*** Opening Records for this task ***
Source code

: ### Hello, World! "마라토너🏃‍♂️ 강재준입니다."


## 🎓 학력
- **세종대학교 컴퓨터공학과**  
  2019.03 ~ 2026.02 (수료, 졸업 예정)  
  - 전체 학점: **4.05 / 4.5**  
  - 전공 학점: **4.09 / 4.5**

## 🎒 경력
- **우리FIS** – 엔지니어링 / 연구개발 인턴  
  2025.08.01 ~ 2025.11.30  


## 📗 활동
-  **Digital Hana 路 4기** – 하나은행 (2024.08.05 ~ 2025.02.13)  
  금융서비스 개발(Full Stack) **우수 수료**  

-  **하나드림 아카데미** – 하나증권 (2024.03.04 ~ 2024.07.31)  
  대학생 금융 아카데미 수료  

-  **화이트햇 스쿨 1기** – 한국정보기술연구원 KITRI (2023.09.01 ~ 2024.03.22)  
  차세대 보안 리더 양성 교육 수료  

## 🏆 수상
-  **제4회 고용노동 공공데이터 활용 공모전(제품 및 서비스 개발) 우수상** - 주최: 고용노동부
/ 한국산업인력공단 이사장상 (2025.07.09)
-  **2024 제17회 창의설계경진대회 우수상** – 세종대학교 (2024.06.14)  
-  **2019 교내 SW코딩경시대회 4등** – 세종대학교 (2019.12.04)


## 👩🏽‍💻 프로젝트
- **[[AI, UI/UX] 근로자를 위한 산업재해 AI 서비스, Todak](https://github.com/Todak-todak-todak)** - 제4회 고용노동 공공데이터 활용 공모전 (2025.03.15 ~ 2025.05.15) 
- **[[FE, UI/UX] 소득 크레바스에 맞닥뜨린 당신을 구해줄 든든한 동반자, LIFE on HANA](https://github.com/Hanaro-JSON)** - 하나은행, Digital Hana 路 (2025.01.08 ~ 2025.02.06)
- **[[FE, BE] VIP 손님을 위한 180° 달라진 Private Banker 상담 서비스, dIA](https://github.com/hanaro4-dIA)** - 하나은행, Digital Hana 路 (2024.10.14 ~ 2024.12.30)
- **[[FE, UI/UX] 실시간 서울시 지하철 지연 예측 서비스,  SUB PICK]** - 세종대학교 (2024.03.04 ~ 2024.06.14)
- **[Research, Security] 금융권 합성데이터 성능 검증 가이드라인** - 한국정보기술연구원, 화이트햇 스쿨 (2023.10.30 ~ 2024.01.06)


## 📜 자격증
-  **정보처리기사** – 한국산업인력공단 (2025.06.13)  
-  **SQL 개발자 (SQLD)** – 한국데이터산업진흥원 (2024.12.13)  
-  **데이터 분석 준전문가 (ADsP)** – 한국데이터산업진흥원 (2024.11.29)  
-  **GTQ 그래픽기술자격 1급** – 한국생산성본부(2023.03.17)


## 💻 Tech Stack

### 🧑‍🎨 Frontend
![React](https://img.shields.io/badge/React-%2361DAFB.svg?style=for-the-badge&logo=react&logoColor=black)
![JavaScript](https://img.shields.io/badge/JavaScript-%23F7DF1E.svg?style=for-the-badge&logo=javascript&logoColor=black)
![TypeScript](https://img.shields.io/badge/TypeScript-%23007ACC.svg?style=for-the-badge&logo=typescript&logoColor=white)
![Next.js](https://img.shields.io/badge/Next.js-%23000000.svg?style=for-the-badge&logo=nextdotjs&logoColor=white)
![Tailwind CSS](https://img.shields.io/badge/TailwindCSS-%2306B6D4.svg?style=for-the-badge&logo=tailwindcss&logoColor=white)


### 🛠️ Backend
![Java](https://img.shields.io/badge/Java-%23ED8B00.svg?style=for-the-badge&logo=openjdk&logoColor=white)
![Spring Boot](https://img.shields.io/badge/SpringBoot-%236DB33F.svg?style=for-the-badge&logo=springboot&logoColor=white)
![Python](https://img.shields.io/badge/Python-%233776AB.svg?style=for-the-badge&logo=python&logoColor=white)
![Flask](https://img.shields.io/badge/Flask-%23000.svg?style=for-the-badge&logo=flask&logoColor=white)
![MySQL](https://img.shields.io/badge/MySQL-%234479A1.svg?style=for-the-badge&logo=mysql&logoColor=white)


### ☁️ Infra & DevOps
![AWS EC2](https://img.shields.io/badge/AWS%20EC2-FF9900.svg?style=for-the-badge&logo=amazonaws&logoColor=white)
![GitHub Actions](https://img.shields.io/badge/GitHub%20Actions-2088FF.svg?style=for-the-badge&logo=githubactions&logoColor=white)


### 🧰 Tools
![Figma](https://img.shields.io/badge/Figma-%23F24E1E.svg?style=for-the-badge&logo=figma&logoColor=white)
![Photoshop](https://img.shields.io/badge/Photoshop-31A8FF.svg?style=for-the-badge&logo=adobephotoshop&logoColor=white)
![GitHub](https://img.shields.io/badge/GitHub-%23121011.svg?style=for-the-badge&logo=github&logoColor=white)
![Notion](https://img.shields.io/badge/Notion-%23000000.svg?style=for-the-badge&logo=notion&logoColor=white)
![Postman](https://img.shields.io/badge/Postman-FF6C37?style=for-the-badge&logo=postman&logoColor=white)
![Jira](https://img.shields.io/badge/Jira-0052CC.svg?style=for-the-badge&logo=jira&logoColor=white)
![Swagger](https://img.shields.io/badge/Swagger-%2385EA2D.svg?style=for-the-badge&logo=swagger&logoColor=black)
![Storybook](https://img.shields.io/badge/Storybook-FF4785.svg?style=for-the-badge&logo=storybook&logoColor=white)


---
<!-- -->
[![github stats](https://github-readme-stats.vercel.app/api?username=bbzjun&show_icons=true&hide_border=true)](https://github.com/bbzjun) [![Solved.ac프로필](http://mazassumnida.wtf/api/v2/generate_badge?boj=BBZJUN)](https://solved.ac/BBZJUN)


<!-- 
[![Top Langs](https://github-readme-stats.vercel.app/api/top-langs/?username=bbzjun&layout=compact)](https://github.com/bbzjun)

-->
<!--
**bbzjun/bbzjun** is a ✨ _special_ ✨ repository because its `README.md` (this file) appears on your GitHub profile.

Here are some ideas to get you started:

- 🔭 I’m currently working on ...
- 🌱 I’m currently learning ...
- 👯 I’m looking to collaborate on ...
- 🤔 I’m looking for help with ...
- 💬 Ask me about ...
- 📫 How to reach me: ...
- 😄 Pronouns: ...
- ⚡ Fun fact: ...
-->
*** Closing Records for this task ***
* Your instructions: Each entry above has to be duplicated exactly as it stands.

* Problem solution:
Source code

: ### Hello, World! "마라토너🏃‍♂️ 강재준입니다."


## 🎓 학력
- **세종대학교 컴퓨터공학과**  
  2019.03 ~ 2026.02 (수료, 졸업 예정)  
  - 전체 학점: **4.05 / 4.5**  
  - 전공 학점: **4.09 / 4.5**

## 🎒 경력
- **우리FIS** – 엔지니어링 / 연구개발 인턴  
  2025.08.01 ~ 2025.11.30  


## 📗 활동
-  **Digital Hana 路 4기** – 하나은행 (2024.08.05 ~ 2025.02.13)  
  금융서비스 개발(Full Stack) **우수 수료**  

-  **하나드림 아카데미** – 하나증권 (2024.03.04 ~ 2024.07.31)  
  대학생 금융 아카데미 수료  

-  **화이트햇 스쿨 1기** – 한국정보기술연구원 KITRI (2023.09.01 ~ 2024.03.22)  
  차세대 보안 리더 양성 교육 수료  

## 🏆 수상
-  **제4회 고용노동 공공데이터 활용 공모전(제품 및 서비스 개발) 우수상** - 주최: 고용노동부
/ 한국산업인력공단 이사장상 (2025.07.09)
-  **2024 제17회 창의설계경진대회 우수상** – 세종대학교 (2024.06.14)  
-  **2019 교내 SW코딩경시대회 4등** – 세종대학교 (2019.12.04)


## 👩🏽‍💻 프로젝트
- **[[AI, UI/UX] 근로자를 위한 산업재해 AI 서비스, Todak](https://github.com/Todak-todak-todak)** - 제4회 고용노동 공공데이터 활용 공모전 (2025.03.15 ~ 2025.05.15) 
- **[[FE, UI/UX] 소득 크레바스에 맞닥뜨린 당신을 구해줄 든든한 동반자, LIFE on HANA](https://github.com/Hanaro-JSON)** - 하나은행, Digital Hana 路 (2025.01.08 ~ 2025.02.06)
- **[[FE, BE] VIP 손님을 위한 180° 달라진 Private Banker 상담 서비스, dIA](https://github.com/hanaro4-dIA)** - 하나은행, Digital Hana 路 (2024.10.14 ~ 2024.12.30)
- **[[FE, UI/UX] 실시간 서울시 지하철 지연 예측 서비스,  SUB PICK]** - 세종대학교 (2024.03.04 ~ 2024.06.14)
- **[Research, Security] 금융권 합성데이터 성능 검증 가이드라인** - 한국정보기술연구원, 화이트햇 스쿨 (2023.10.30 ~ 2024.01.06)


## 📜 자격증
-  **정보처리기사** – 한국산업인력공단 (2025.06.13)  
-  **SQL 개발자 (SQLD)** – 한국데이터산업진흥원 (2024.12.13)  
-  **데이터 분석 준전문가 (ADsP)** – 한국데이터산업진흥원 (2024.11.29)  
-  **GTQ 그래픽기술자격 1급** – 한국생산성본부(2023.03.17)


## 💻 Tech Stack

### 🧑‍🎨 Frontend
![React](https://img.shields.io/badge/React-%2361DAFB.svg?style=for-the-badge&logo=react&logoColor=black)
![JavaScript](https://img.shields.io/badge/JavaScript-%23F7DF1E.svg?style=for-the-badge&logo=javascript&logoColor=black)
![TypeScript](https://img.shields.io/badge/TypeScript-%23007ACC.svg?style=for-the-badge&logo=typescript&logoColor=white)
![Next.js](https://img.shields.io/badge/Next.js-%23000000.svg?style=for-the-badge&logo=nextdotjs&logoColor=white)
![Tailwind CSS](https://img.shields.io/badge/TailwindCSS-%2306B6D4.svg?style=for-the-badge&logo=tailwindcss&logoColor=white)


### 🛠️ Backend
![Java](https://img.shields.io/badge/Java-%23ED8B00.svg?style=for-the-badge&logo=openjdk&logoColor=white)
![Spring Boot](https://img.shields.io/badge/SpringBoot-%236DB33F.svg?style=for-the-badge&logo=springboot&logoColor=white)
![Python](https://img.shields.io/badge/Python-%233776AB.svg?style=for-the-badge&logo=python&logoColor=white)
![Flask](https://img.shields.io/badge/Flask-%23000.svg?style=for-the-badge&logo=flask&logoColor=white)
![MySQL](https://img.shields.io/badge/MySQL-%234479A1.svg?style=for-the-badge&logo=mysql&logoColor=white)


### ☁️ Infra & DevOps
![AWS EC2](https://img.shields.io/badge/AWS%20EC2-FF9900.svg?style=for-the-badge&logo=amazonaws&logoColor=white)
![GitHub Actions](https://img.shields.io/badge/GitHub%20Actions-2088FF.svg?style=for-the-badge&logo=githubactions&logoColor=white)


### 🧰 Tools
![Figma](https://img.shields.io/badge/Figma-%23F24E1E.svg?style=for-the-badge&logo=figma&logoColor=white)
![Photoshop](https://img.shields.io/badge/Photoshop-31A8FF.svg?style=for-the-badge&logo=adobephotoshop&logoColor=white)
![GitHub](https://img.shields.io/badge/GitHub-%23121011.svg?style=for-the-badge&logo=github&logoColor=white)
![Notion](https://img.shields.io/badge/Notion-%23000000.svg?style=for-the-badge&logo=notion&logoColor=white)
![Postman](https://img.shields.io/badge/Postman-FF6C37?style=for-the-badge&logo=postman&logoColor=white)
![Jira](https://img.shields.io/badge/Jira-0052CC.svg?style=for-the-badge&logo=jira&logoColor=white)
![Swagger](https://img.shields.io/badge/Swagger-%2385EA2D.svg?style=for-the-badge&logo=swagger&logoColor=black)
![Storybook](https://img.shields.io/badge/Storybook-FF4785.svg?style=for-the-badge&logo=storybook&logoColor=white)


---
<!-- -->
[![github stats](https://github-readme-stats.vercel.app/api?username=bbzjun&show_icons=true&hide_border=true)](https://github.com/bbzjun) [![Solved.ac프로필](http://mazassumnida.wtf/api/v2/generate_badge?boj=BBZJUN)](https://solved.ac/BBZJUN)


<!-- 
[![Top Langs](https://github-readme-stats.vercel.app/api/top-langs/?username=bbzjun&layout=compact)](https://github.com/bbzjun)

-->
<!--
**bbzjun/bbzjun** is a ✨ _special_ ✨ repository because its `README.md` (this file) appears on your GitHub profile.

Here are some ideas to get you started:

- 🔭 I’m currently working on ...
- 🌱 I’m currently learning ...
- 👯 I’m looking to collaborate on ...
- 🤔 I’m looking for help with ...
- 💬 Ask me about ...
- 📫 How to reach me: ...
- 😄 Pronouns: ...
- ⚡ Fun fact: ...
-->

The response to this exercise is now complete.